THE TASK :: Filter the material below down to the lines with the word "graph" and give those lines.

::::::::

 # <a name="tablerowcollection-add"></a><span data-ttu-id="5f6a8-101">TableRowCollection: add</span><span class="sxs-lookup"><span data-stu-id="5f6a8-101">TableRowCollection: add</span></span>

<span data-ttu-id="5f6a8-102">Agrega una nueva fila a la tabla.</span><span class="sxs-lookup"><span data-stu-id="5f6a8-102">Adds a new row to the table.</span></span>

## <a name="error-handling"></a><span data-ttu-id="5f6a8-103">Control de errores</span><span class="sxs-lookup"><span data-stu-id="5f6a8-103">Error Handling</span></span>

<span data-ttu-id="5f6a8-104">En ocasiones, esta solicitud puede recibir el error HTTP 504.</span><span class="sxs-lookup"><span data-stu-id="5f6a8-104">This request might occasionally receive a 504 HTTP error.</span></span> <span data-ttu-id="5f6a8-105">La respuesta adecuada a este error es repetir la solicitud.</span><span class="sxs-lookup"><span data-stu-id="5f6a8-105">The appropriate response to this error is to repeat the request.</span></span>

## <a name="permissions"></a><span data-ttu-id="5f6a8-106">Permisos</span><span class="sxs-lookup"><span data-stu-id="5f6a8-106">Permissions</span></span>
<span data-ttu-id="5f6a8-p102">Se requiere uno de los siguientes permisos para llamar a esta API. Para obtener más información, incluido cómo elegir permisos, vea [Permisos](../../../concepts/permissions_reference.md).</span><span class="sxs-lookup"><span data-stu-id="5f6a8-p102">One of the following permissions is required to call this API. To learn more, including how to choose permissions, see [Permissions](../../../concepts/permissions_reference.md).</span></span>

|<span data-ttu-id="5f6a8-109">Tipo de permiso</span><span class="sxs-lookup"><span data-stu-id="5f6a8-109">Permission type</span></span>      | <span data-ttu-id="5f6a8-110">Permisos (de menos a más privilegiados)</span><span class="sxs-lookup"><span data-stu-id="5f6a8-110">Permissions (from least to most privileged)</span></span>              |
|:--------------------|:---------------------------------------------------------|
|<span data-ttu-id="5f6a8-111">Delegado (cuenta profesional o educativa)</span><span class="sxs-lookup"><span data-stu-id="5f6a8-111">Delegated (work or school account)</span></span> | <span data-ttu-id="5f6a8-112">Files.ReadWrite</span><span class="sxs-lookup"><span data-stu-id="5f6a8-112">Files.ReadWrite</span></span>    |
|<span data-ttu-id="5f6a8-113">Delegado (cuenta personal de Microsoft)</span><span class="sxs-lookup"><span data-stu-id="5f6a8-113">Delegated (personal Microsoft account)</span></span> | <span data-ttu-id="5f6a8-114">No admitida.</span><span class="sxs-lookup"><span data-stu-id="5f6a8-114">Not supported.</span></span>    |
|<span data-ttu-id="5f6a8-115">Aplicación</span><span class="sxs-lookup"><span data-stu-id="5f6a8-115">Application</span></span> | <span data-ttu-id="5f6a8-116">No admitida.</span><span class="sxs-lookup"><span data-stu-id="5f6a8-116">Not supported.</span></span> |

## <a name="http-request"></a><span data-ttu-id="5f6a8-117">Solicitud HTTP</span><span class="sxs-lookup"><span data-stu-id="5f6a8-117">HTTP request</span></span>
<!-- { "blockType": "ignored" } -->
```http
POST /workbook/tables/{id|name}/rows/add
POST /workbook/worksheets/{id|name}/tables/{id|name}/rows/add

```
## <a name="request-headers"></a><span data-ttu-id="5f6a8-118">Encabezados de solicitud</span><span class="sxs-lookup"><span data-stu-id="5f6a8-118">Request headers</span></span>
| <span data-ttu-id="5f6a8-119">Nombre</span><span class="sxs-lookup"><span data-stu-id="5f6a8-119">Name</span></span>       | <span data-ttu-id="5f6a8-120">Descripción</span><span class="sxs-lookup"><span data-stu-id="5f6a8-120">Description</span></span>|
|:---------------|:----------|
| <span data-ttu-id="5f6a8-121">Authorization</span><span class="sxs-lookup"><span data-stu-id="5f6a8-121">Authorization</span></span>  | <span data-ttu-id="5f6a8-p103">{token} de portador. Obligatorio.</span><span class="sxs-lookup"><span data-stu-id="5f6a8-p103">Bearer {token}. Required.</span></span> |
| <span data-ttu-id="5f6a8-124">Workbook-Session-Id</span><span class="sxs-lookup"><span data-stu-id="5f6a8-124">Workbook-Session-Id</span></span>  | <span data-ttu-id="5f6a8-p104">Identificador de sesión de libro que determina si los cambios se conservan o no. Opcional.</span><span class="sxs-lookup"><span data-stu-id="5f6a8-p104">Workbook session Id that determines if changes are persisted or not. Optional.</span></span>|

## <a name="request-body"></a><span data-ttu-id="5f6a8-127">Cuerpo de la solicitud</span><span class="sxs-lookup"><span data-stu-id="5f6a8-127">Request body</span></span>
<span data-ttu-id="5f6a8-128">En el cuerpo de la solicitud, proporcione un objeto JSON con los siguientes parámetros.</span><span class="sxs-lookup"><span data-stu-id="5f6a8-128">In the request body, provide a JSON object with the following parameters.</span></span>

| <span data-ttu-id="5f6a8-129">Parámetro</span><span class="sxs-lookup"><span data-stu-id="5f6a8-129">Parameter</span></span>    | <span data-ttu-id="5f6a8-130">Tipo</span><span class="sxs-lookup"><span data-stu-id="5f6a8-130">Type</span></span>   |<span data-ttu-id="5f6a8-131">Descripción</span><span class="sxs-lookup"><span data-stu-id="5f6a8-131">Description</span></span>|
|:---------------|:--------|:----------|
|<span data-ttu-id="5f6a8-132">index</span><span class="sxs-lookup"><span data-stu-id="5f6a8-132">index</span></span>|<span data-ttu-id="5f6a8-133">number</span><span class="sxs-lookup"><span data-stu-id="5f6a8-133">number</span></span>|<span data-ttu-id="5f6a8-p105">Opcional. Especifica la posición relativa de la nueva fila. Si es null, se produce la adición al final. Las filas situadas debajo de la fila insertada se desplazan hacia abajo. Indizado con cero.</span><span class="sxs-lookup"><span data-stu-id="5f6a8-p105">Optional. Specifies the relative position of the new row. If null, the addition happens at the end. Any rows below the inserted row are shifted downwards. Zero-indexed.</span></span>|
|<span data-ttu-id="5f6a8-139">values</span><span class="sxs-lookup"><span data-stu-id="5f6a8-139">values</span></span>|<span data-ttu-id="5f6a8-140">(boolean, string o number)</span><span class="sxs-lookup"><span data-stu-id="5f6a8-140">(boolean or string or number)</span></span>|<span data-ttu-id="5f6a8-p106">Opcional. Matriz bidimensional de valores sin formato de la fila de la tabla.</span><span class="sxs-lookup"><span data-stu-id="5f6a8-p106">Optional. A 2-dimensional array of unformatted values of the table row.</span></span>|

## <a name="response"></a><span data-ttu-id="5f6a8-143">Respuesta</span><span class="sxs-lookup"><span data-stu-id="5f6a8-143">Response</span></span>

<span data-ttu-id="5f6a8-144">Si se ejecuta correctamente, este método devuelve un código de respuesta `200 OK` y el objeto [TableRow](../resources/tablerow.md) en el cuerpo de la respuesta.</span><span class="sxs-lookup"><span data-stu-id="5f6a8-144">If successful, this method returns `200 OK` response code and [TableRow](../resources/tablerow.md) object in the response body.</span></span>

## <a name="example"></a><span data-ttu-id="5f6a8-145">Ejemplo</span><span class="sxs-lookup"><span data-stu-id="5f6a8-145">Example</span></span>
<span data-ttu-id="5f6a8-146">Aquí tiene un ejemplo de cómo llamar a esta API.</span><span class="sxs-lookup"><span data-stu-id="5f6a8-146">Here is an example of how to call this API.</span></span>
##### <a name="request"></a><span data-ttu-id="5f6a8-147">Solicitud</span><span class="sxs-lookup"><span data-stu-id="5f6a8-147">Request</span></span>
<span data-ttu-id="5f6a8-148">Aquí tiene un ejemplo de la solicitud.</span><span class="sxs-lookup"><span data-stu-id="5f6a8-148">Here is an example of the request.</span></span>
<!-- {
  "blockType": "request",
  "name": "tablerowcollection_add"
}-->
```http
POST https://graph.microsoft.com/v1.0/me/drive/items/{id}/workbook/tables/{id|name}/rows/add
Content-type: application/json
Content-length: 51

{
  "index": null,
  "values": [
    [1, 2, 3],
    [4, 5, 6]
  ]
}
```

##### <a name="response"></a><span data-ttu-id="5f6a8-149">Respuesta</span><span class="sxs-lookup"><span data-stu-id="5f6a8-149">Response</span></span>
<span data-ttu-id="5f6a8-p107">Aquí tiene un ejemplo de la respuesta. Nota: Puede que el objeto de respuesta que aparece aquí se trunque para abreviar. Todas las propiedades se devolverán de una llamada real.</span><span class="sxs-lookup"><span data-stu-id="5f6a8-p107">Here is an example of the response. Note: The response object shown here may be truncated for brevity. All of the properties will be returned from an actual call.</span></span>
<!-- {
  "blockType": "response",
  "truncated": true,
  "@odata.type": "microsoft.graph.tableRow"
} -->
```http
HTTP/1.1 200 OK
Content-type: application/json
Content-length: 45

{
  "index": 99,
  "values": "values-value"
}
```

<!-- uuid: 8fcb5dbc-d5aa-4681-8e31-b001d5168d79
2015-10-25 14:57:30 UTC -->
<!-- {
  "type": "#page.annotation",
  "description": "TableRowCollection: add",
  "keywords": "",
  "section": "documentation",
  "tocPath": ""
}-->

::::::::

ANSWER TO THIS PROBLEM ::
POST https://graph.microsoft.com/v1.0/me/drive/items/{id}/workbook/tables/{id|name}/rows/add
  "@odata.type": "microsoft.graph.tableRow"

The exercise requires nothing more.